In the medium-term, these recommendations are helping to drive roster management. Watson’s evaluation tool is fluid, a player who may have been graded as positive one day could be viewed negatively the next as Watson incorporates new scouting reports or an ill-advised social media post . The Raptors first used Watson in the 2016 NBA draft and, although tight-lipped on results thus far for competitive reasons, have been working with the IBM team to continue making tweaks to improve the tool.
Additional Uses of Artificial Intelligence
Beyond the use of AI in roster management, the Raptors can further their edge in the short-term by incorporating Watson as a highly efficient assistant coach. The next stage of machine learning in sports is to formulate game strategies based on video of opponent tendencies and exploitable weaknesses. In the NBA, teams play every other night and often the game plan is put together by scouts . Having Watson as a tool to comprehensively scout the other team in short order would provide meaningful advantages to the Raptors every night.

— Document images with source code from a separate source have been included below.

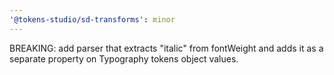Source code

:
 ```yaml
---
'@tokens-studio/sd-transforms': minor
---
```


BREAKING: add parser that extracts "italic" from fontWeight and adds it as a separate property on Typography tokens object values.
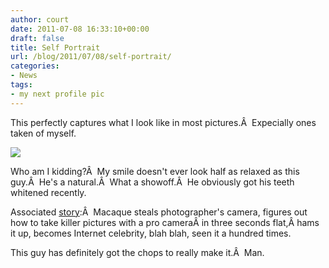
 ```yaml
---
author: court
date: 2011-07-08 16:33:10+00:00
draft: false
title: Self Portrait
url: /blog/2011/07/08/self-portrait/
categories:
- News
tags:
- my next profile pic
---
```


This perfectly captures what I look like in most pictures.Â  Expecially ones taken of myself.

[![](http://www.vallentyne.com/blog/wp-content/uploads/2011/07/macaque.jpg)
](http://www.vallentyne.com/blog/wp-content/uploads/2011/07/macaque.jpg)

Who am I kidding?Â  My smile doesn't ever look half as relaxed as this guy.Â  He's a natural.Â  What a showoff.Â  He obviously got his teeth whitened recently.

Associated [story](http://www.telegraph.co.uk/news/newstopics/howaboutthat/8615859/Monkey-steals-camera-to-snap-himself.html):Â  Macaque steals photographer's camera, figures out how to take killer pictures with a pro cameraÂ in three seconds flat,Â hams it up, becomes Internet celebrity, blah blah, seen it a hundred times.

This guy has definitely got the chops to really make it.Â  Man.
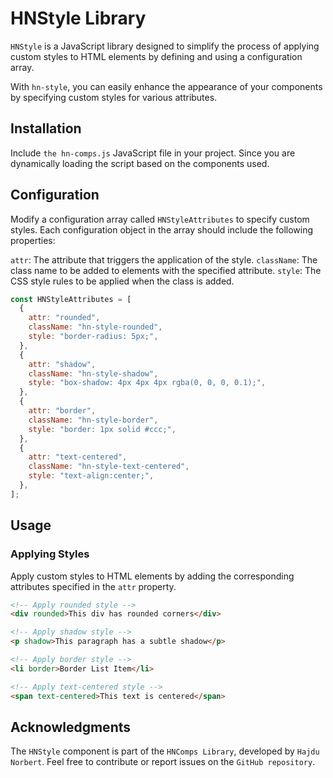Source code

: # HNStyle Library

`HNStyle` is a JavaScript library designed to simplify the process of applying custom styles to HTML elements by defining and using a configuration array.

With `hn-style`, you can easily enhance the appearance of your components by specifying custom styles for various attributes.

## Installation

Include `the hn-comps.js` JavaScript file in your project. Since you are dynamically loading the script based on the components used.

## Configuration

Modify a configuration array called `HNStyleAttributes` to specify custom styles. Each configuration object in the array should include the following properties:

`attr`: The attribute that triggers the application of the style.
`className`: The class name to be added to elements with the specified attribute.
`style`: The CSS style rules to be applied when the class is added.

```javascript
const HNStyleAttributes = [
  {
    attr: "rounded",
    className: "hn-style-rounded",
    style: "border-radius: 5px;",
  },
  {
    attr: "shadow",
    className: "hn-style-shadow",
    style: "box-shadow: 4px 4px 4px rgba(0, 0, 0, 0.1);",
  },
  {
    attr: "border",
    className: "hn-style-border",
    style: "border: 1px solid #ccc;",
  },
  {
    attr: "text-centered",
    className: "hn-style-text-centered",
    style: "text-align:center;",
  },
];
```

## Usage

### Applying Styles

Apply custom styles to HTML elements by adding the corresponding attributes specified in the `attr` property.

```html
<!-- Apply rounded style -->
<div rounded>This div has rounded corners</div>

<!-- Apply shadow style -->
<p shadow>This paragraph has a subtle shadow</p>

<!-- Apply border style -->
<li border>Border List Item</li>

<!-- Apply text-centered style -->
<span text-centered>This text is centered</span>
```

## Acknowledgments

The `HNStyle` component is part of the `HNComps Library`, developed by `Hajdu Norbert`. Feel free to contribute or report issues on the `GitHub repository`.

In the medium-term, an area to explore is player development. Using the same method behind player evaluations for roster construction, the Raptors could use Watson to devise individualized plans for player development. Watson could be used to measure potential and recommendations on player development goals and steps.
Watson provides recommendations based on criteria fed by the Raptors, leaving recommendations susceptible to some human biases. Also, one could view the Raptors as IBM’s Guinea and sell solutions to other teams in the future. Given these factors, is there enough reason to believe that machine learning truly gives the Raptors a competitive edge?
 Mike Piellucci, “An Experiment That Changed Baseball: The Moneyball Draft 15 Years Later”. Vice.com, June 12, 2007. [https://sports.vice.com/en_us/article/pay3n9/an-experiment-that-changed-baseball-the-moneyball-draft-15-years-later]. Accessed November 2018.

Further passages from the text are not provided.